And it specifically counters several of the key ideas raised by the FFA - and demands some wholesale changes to the way Australian football operates, including a full transfer fee system and immediate promotion and relegation.

They want a National Second Division made up of at least 12 teams from season one, earning their spot  on merit, and played at the same time as the A-League in the Australian summer.

They want instant promotion and relegation for clubs to and from the NPL, with the possibility for NSD clubs to join the A-League – and A-League clubs to drop down a rung – within five years of its launch.

"Promotion into the A-League based primarily but not entirely on sporting merit should begin within five years of the NSD starting," says the Knights report.

"This would mean by winning the NSD, a club would have the right to demonstrate that it is able to meet the reasonably set and published criteria for A-League participation.

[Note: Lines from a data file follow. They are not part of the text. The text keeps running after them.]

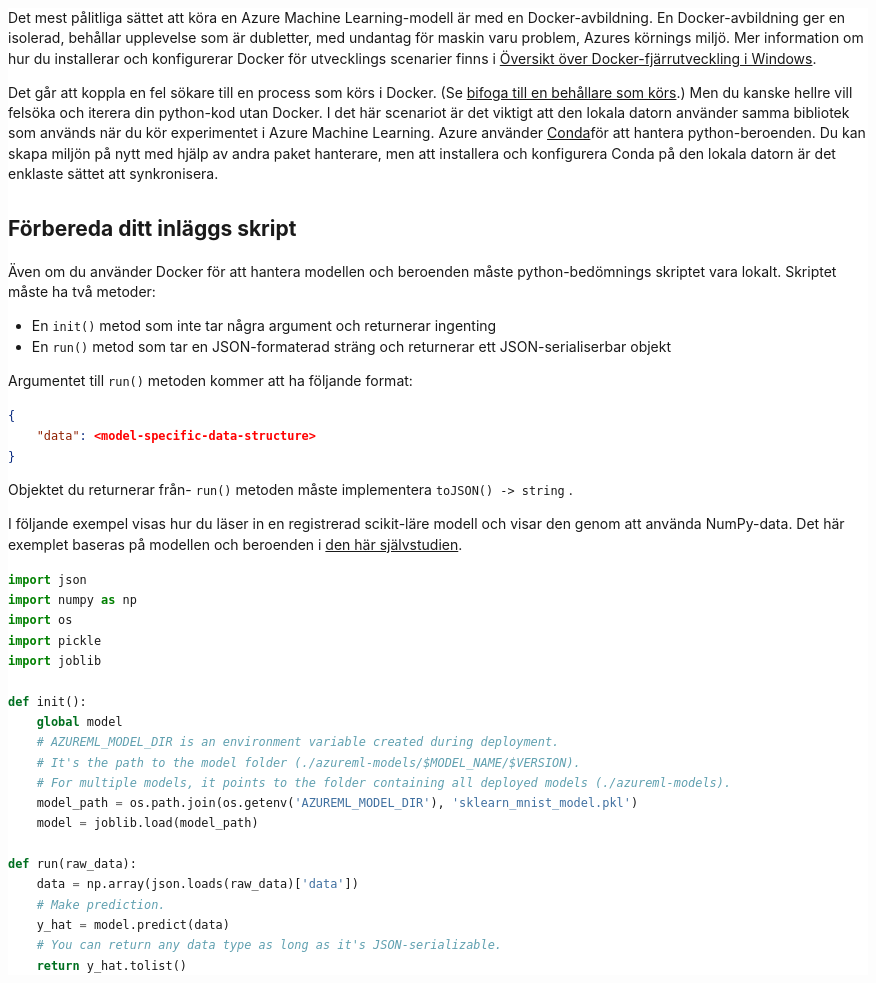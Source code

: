 Det mest pålitliga sättet att köra en Azure Machine Learning-modell är med en Docker-avbildning. En Docker-avbildning ger en isolerad, behållar upplevelse som är dubletter, med undantag för maskin varu problem, Azures körnings miljö. Mer information om hur du installerar och konfigurerar Docker för utvecklings scenarier finns i [Översikt över Docker-fjärrutveckling i Windows](/windows/dev-environment/docker/overview).

Det går att koppla en fel sökare till en process som körs i Docker. (Se [bifoga till en behållare som körs](https://code.visualstudio.com/docs/remote/attach-container).) Men du kanske hellre vill felsöka och iterera din python-kod utan Docker. I det här scenariot är det viktigt att den lokala datorn använder samma bibliotek som används när du kör experimentet i Azure Machine Learning. Azure använder [Conda](https://docs.conda.io/)för att hantera python-beroenden. Du kan skapa miljön på nytt med hjälp av andra paket hanterare, men att installera och konfigurera Conda på den lokala datorn är det enklaste sättet att synkronisera. 

## <a name="prepare-your-entry-script"></a>Förbereda ditt inläggs skript

Även om du använder Docker för att hantera modellen och beroenden måste python-bedömnings skriptet vara lokalt. Skriptet måste ha två metoder:

- En `init()` metod som inte tar några argument och returnerar ingenting 
- En `run()` metod som tar en JSON-formaterad sträng och returnerar ett JSON-serialiserbar objekt

Argumentet till `run()` metoden kommer att ha följande format: 

```json
{
    "data": <model-specific-data-structure>
}
```

Objektet du returnerar från- `run()` metoden måste implementera `toJSON() -> string` .

I följande exempel visas hur du läser in en registrerad scikit-läre modell och visar den genom att använda NumPy-data. Det här exemplet baseras på modellen och beroenden i [den här självstudien](tutorial-train-models-with-aml.md).

```python
import json
import numpy as np
import os
import pickle
import joblib

def init():
    global model
    # AZUREML_MODEL_DIR is an environment variable created during deployment.
    # It's the path to the model folder (./azureml-models/$MODEL_NAME/$VERSION).
    # For multiple models, it points to the folder containing all deployed models (./azureml-models).
    model_path = os.path.join(os.getenv('AZUREML_MODEL_DIR'), 'sklearn_mnist_model.pkl')
    model = joblib.load(model_path)

def run(raw_data):
    data = np.array(json.loads(raw_data)['data'])
    # Make prediction.
    y_hat = model.predict(data)
    # You can return any data type as long as it's JSON-serializable.
    return y_hat.tolist()
```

"Promotion and relegation would begin once the A-League has expanded to 14 teams.

"We reject the [FFA's] idea of phased protection with an incubation period and then promotion and relegation."


The result of promotion and relegation would also work in tandem with the A-League expansion to ensure any further new clubs added to the top tier are there purely on merit rather than geographical areas targeted by the FFA or broadcast partners.

They rejected any suggestions of the A-League clubs setting up the National Second Division as a reserve league for their own purposes and instead want to see it as a home for cream of the crop players from the existing talent pool across the NPL.

"It is obvious that there has been discussion around introducing A-league reserves teams into a NSD – an idea we reject – unless these teams were promoted into the NSD on sporting merit after the competition gets off the ground rather than through franchise nepotism," the Knights insist.

Their main concern is that the NSD should be a showcase for Australian talent rather than stacked with foreign import players continuing to impede the player pathway for young Australians.

"The advent of the A-League has caused two issues for Australian football," says the Knights report.

"Firstly, we have stopped exporting players into leagues where they have the opportunity to challenge themselves.

"We cannot expect to produce players of an international standard ‘in-house’. The path to international competitiveness is through having a greater playing pool in international leagues, especially in Europe.

"Secondly, with greater money flowing in and out of the game, it has allowed the A-League clubs the opportunity to be in the market for foreigners who aren’t necessarily adding value to the game."

Likewise, the Knights call for a limit to the FFA's involvement in the way leagues run.